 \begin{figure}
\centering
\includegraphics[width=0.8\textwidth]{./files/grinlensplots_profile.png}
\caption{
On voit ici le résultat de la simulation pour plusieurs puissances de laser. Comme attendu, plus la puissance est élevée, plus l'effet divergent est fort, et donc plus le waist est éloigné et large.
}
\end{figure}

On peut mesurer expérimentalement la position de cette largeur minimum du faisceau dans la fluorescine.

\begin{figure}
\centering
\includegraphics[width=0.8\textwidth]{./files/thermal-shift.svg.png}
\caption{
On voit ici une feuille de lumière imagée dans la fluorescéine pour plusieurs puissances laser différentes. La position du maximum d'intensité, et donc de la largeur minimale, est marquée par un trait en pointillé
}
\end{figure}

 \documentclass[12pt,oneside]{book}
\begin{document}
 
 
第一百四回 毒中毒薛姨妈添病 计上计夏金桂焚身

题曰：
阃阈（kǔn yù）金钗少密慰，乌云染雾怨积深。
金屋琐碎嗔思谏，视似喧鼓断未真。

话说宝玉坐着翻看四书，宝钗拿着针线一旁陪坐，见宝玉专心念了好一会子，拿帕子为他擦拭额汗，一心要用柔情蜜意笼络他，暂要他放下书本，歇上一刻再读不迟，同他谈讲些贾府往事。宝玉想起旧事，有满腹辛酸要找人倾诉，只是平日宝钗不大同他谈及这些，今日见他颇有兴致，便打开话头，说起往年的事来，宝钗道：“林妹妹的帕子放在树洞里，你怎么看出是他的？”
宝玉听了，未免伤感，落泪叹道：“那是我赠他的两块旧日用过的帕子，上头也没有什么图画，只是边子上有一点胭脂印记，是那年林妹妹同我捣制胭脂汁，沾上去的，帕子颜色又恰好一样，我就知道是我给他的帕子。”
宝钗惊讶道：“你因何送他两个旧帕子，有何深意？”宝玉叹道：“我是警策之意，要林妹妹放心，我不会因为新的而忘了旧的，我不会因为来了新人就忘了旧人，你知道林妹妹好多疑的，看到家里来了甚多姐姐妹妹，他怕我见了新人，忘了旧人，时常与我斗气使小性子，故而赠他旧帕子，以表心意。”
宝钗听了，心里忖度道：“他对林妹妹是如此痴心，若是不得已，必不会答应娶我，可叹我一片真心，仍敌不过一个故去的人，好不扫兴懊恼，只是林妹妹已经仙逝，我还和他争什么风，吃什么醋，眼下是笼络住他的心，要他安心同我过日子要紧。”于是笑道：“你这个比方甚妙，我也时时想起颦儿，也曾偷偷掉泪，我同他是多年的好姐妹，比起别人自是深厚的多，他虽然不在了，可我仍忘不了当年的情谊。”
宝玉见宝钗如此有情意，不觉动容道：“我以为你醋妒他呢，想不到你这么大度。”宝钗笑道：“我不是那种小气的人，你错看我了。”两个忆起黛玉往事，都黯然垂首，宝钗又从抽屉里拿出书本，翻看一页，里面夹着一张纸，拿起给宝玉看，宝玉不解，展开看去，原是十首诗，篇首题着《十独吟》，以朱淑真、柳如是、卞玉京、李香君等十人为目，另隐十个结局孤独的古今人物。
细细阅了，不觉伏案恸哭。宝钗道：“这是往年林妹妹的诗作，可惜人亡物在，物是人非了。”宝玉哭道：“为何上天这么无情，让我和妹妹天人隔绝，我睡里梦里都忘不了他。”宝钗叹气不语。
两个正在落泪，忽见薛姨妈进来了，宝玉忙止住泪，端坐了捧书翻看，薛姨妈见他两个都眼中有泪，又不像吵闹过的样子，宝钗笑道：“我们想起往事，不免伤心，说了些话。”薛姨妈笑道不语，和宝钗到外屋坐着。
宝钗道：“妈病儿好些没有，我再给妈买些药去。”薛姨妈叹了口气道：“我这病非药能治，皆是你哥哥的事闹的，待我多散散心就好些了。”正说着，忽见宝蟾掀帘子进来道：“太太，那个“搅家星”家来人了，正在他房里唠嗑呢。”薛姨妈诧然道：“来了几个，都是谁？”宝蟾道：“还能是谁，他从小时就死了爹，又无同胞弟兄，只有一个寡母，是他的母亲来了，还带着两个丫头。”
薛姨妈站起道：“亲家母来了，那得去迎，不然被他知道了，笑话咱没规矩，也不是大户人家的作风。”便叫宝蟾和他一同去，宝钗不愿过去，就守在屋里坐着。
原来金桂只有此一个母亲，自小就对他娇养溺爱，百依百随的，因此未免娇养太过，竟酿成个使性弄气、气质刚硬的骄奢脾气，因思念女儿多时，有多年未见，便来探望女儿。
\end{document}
== == ==
■ **What the task asks**:
The full listing must come back exactly as given.

■ **Your response**:
 \begin{figure}
\centering
\includegraphics[width=0.8\textwidth]{./files/grinlensplots_profile.png}
\caption{
On voit ici le résultat de la simulation pour plusieurs puissances de laser. Comme attendu, plus la puissance est élevée, plus l'effet divergent est fort, et donc plus le waist est éloigné et large.
}
\end{figure}

On peut mesurer expérimentalement la position de cette largeur minimum du faisceau dans la fluorescine.

\begin{figure}
\centering
\includegraphics[width=0.8\textwidth]{./files/thermal-shift.svg.png}
\caption{
On voit ici une feuille de lumière imagée dans la fluorescéine pour plusieurs puissances laser différentes. La position du maximum d'intensité, et donc de la largeur minimale, est marquée par un trait en pointillé
}
\end{figure}

 \documentclass[12pt,oneside]{book}
\begin{document}
 
 
第一百四回 毒中毒薛姨妈添病 计上计夏金桂焚身

题曰：
阃阈（kǔn yù）金钗少密慰，乌云染雾怨积深。
金屋琐碎嗔思谏，视似喧鼓断未真。

话说宝玉坐着翻看四书，宝钗拿着针线一旁陪坐，见宝玉专心念了好一会子，拿帕子为他擦拭额汗，一心要用柔情蜜意笼络他，暂要他放下书本，歇上一刻再读不迟，同他谈讲些贾府往事。宝玉想起旧事，有满腹辛酸要找人倾诉，只是平日宝钗不大同他谈及这些，今日见他颇有兴致，便打开话头，说起往年的事来，宝钗道：“林妹妹的帕子放在树洞里，你怎么看出是他的？”
宝玉听了，未免伤感，落泪叹道：“那是我赠他的两块旧日用过的帕子，上头也没有什么图画，只是边子上有一点胭脂印记，是那年林妹妹同我捣制胭脂汁，沾上去的，帕子颜色又恰好一样，我就知道是我给他的帕子。”
宝钗惊讶道：“你因何送他两个旧帕子，有何深意？”宝玉叹道：“我是警策之意，要林妹妹放心，我不会因为新的而忘了旧的，我不会因为来了新人就忘了旧人，你知道林妹妹好多疑的，看到家里来了甚多姐姐妹妹，他怕我见了新人，忘了旧人，时常与我斗气使小性子，故而赠他旧帕子，以表心意。”
宝钗听了，心里忖度道：“他对林妹妹是如此痴心，若是不得已，必不会答应娶我，可叹我一片真心，仍敌不过一个故去的人，好不扫兴懊恼，只是林妹妹已经仙逝，我还和他争什么风，吃什么醋，眼下是笼络住他的心，要他安心同我过日子要紧。”于是笑道：“你这个比方甚妙，我也时时想起颦儿，也曾偷偷掉泪，我同他是多年的好姐妹，比起别人自是深厚的多，他虽然不在了，可我仍忘不了当年的情谊。”
宝玉见宝钗如此有情意，不觉动容道：“我以为你醋妒他呢，想不到你这么大度。”宝钗笑道：“我不是那种小气的人，你错看我了。”两个忆起黛玉往事，都黯然垂首，宝钗又从抽屉里拿出书本，翻看一页，里面夹着一张纸，拿起给宝玉看，宝玉不解，展开看去，原是十首诗，篇首题着《十独吟》，以朱淑真、柳如是、卞玉京、李香君等十人为目，另隐十个结局孤独的古今人物。
细细阅了，不觉伏案恸哭。宝钗道：“这是往年林妹妹的诗作，可惜人亡物在，物是人非了。”宝玉哭道：“为何上天这么无情，让我和妹妹天人隔绝，我睡里梦里都忘不了他。”宝钗叹气不语。
两个正在落泪，忽见薛姨妈进来了，宝玉忙止住泪，端坐了捧书翻看，薛姨妈见他两个都眼中有泪，又不像吵闹过的样子，宝钗笑道：“我们想起往事，不免伤心，说了些话。”薛姨妈笑道不语，和宝钗到外屋坐着。
宝钗道：“妈病儿好些没有，我再给妈买些药去。”薛姨妈叹了口气道：“我这病非药能治，皆是你哥哥的事闹的，待我多散散心就好些了。”正说着，忽见宝蟾掀帘子进来道：“太太，那个“搅家星”家来人了，正在他房里唠嗑呢。”薛姨妈诧然道：“来了几个，都是谁？”宝蟾道：“还能是谁，他从小时就死了爹，又无同胞弟兄，只有一个寡母，是他的母亲来了，还带着两个丫头。”
薛姨妈站起道：“亲家母来了，那得去迎，不然被他知道了，笑话咱没规矩，也不是大户人家的作风。”便叫宝蟾和他一同去，宝钗不愿过去，就守在屋里坐着。
原来金桂只有此一个母亲，自小就对他娇养溺爱，百依百随的，因此未免娇养太过，竟酿成个使性弄气、气质刚硬的骄奢脾气，因思念女儿多时，有多年未见，便来探望女儿。
\end{document}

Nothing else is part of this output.